About this exercise ->
Determine how many lines in the records hold "hente", and give that number with nothing added.

· · · · ·

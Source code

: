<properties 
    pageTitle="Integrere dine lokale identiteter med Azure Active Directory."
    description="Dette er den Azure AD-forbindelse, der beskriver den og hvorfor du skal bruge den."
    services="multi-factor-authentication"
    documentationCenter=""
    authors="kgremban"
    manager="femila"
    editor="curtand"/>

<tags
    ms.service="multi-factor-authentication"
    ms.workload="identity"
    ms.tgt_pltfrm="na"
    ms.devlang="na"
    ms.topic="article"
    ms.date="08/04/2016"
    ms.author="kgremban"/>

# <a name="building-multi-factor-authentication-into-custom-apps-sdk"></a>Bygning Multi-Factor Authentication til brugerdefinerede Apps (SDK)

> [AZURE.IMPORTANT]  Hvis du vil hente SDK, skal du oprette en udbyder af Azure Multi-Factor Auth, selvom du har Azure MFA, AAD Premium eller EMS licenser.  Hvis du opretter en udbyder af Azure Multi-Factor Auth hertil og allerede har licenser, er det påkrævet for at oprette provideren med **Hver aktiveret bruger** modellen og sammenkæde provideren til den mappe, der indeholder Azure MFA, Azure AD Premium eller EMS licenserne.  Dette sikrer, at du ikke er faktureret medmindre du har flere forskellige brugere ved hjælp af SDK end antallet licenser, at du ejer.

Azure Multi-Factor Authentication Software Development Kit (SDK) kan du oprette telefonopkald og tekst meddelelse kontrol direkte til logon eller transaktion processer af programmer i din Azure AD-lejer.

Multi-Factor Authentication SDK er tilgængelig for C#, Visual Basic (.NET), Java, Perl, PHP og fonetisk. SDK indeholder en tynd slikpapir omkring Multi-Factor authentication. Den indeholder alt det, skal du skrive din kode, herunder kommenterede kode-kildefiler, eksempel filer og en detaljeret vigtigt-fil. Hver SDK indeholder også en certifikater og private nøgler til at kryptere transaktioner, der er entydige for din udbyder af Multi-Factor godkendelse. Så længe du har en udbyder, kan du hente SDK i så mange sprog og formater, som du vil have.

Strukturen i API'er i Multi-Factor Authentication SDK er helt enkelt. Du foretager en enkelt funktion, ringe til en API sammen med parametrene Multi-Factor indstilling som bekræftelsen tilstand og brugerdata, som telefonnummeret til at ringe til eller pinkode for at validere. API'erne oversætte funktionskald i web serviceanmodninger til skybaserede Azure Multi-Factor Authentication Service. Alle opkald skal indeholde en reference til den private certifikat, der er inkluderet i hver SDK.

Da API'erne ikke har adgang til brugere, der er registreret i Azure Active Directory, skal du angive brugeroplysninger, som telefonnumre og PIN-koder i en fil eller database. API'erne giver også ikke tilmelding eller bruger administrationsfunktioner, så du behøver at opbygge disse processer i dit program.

· · · · ·

Finished exercise ->
2